With the last XCP-D update I think the code provided here is not completely accurate and I wanted to go over the process of incorporating TEDANA rejected confounds as regressors in XCP-D.
I’m going to give an overview of the processing that I want to clarify if this is correct:
Preprocessing with fMRIPrep using the flag to output individual echo files;
Remove dummy volumes based on fMRIPrep automated detection for non_steady_state_vols from these echo files (also from the files in standard space and the confounds files);
Run TEDANA with the --tedort option to orthogonalize rejected components;
Use the file labelled as “…desc-ICAOrth_mixing.tsv" as confounds and mark the accepted components by prepending "signal_”; if there are any additional confounds (motion, GSR, etc) you wish to regress then you should add it here.

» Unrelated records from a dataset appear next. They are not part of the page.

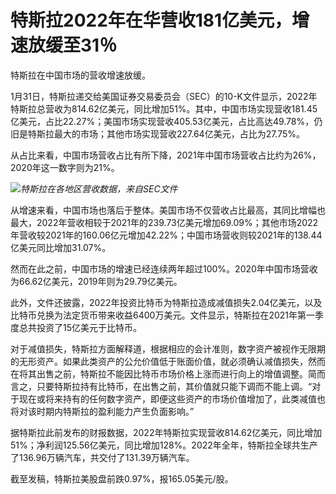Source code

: # 特斯拉2022年在华营收181亿美元，增速放缓至31％

特斯拉在中国市场的营收增速放缓。

1月31日，特斯拉递交给美国证券交易委员会（SEC）的10-K文件显示，2022年特斯拉总营收为814.62亿美元，同比增加51%。其中，中国市场实现营收181.45亿美元，占比22.27%；美国市场实现营收405.53亿美元，占比高达49.78%，仍旧是特斯拉最大的市场；其他市场实现营收227.64亿美元，占比为27.75%。

从占比来看，中国市场营收占比有所下降，2021年中国市场营收占比约为26%，2020年这一数字则为21%。

![](https://inews.gtimg.com/newsapp_bt/0/15636659162/1000)_特斯拉在各地区营收数据，来自SEC文件_

从增速来看，中国市场也落后于整体。美国市场不仅营收占比最高，其同比增幅也最大，2022年营收相较于2021年的239.73亿美元增加69.09%；其他市场2022年营收较2021年的160.06亿元增加42.22%；中国市场营收则较2021年的138.44亿美元同比增加31.07%。

然而在此之前，中国市场的增速已经连续两年超过100%。2020年中国市场营收为66.62亿美元，2019年则为29.79亿美元。

此外，文件还披露，2022年投资比特币为特斯拉造成减值损失2.04亿美元，以及比特币兑换为法定货币带来收益6400万美元。文件显示，特斯拉在2021年第一季度总共投资了15亿美元于比特币。

对于减值损失，特斯拉方面解释道，根据相应的会计准则，数字资产被视作无限期的无形资产。如果此类资产的公允价值低于账面价值，就必须确认减值损失，然而在将其出售之前，特斯拉不能因比特币市场价格上涨而进行向上的增值调整。简而言之，只要特斯拉持有比特币，在出售之前，其价值就只能下调而不能上调。“对于现在或将来持有的任何数字资产，即便这些资产的市场价值增加了，此类减值也将对该时期内特斯拉的盈利能力产生负面影响。”

据特斯拉此前发布的财报数据，2022年特斯拉实现营收814.62亿美元，同比增加51%；净利润125.56亿美元，同比增加128%。2022年全年，特斯拉全球共生产了136.96万辆汽车，共交付了131.39万辆汽车。

截至发稿，特斯拉美股盘前跌0.97%，报165.05美元/股。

Run XCP-D using the previous matrix as a custom confound file to denoise the optimally combined timeseries (either the one from the tedana or the one from fmriprep as long as you remove the dummy volumes from the latter). Don’t forget to configure the YAML file.
While reading the documentation it’s not really clear to me if steps 4) and 5) are correct or are redundant.
You’re right, that example is outdated- I haven’t updated it since I changed how XCP-D handles non-fMRIPrep confounds in version 0.10.0. In the long run, I hope that tedana inputs to XCP-D will be generated by fMRIPost-tedana, so that they’re automatically organized as BIDS derivatives datasets. However, until fMRIPost-tedana is up and running, you will need to organize your tedana outputs into something resembling a BIDS dataset.
I haven’t actually done this yet, but here are the steps to follow:
Preprocessing with fMRIPrep using the flag to output individual echo files;
Remove dummy volumes based on fMRIPrep automated detection for non_steady_state_vols from these echo files (also from the files in standard space and the confounds files);
Run TEDANA with the --tedort option to orthogonalize rejected components;
Create a confounds TSV file containing only the noise components from desc-ICAOrth_mixing.tsv.
The file should be organized in a BIDS dataset with an appropriate BIDS name. You can just follow the naming and organization of your fMRIPrep derivatives if you want.
You do not need to prepend signal__, since the noise components are orthogonalized with respect to the signal components.
Add NaNs to the beginning of the confounds file to account for the dummy volumes. So if you have 3 dummy volumes flagged by fMRIPrep (or if you want to use an explicit number to override the fMRIPrep estimate), there should be 3 rows of NaNs in this file.
Create a tedana config file for XCP-D (the AROMA one is a good base for this).
Here’s a first attempt:
name: tedana
description: |
Nuisance regressors were selected according to the 'tedana' strategy.
ICA components flagged by tedana [CITATION] as non-BOLD noise
with the "me-ica" decision tree, mean white matter signal,
and mean cerebrospinal fluid signal were selected as nuisance regressors.
confounds:
preproc_confounds:
dataset: preprocessed
query:
space: null
cohort: null
res: null
den: null
desc: confounds
extension: .tsv
suffix: timeseries
# NOTE: I kept csf and white_matter here primarily as an example of
# how to use fMRIPrep confounds in conjunction with the tedana ones.
# Drop if you want.
columns:
- csf
- white_matter
tedana_confounds:
dataset: tedana
# NOTE: I wrote this as if you organized your tedana derivatives like fMRIPrep
# E.g., sub-01_ses-01_task-rest_desc-confounds_bold.tsv
# Change as you wish
query:
space: null
cohort: null
res: null
den: null
desc: confounds
extension: .tsv
suffix: timeseries
columns:
# Regular expressions begin with ``^`` and end with ``$``.
# NOTE: I wrote this as if column names were "tedana_orth_noise_[number]"
# Change based on how you choose to name them
- ^tedana_orth_noise_.*$
Call XCP-D with --datasets tedana=/path/to/tedana_dset (i.e., use the tedana label for that dataset, so it matches what’s in the config file). You’ll need to include a dataset_description.json in the tedana dataset too.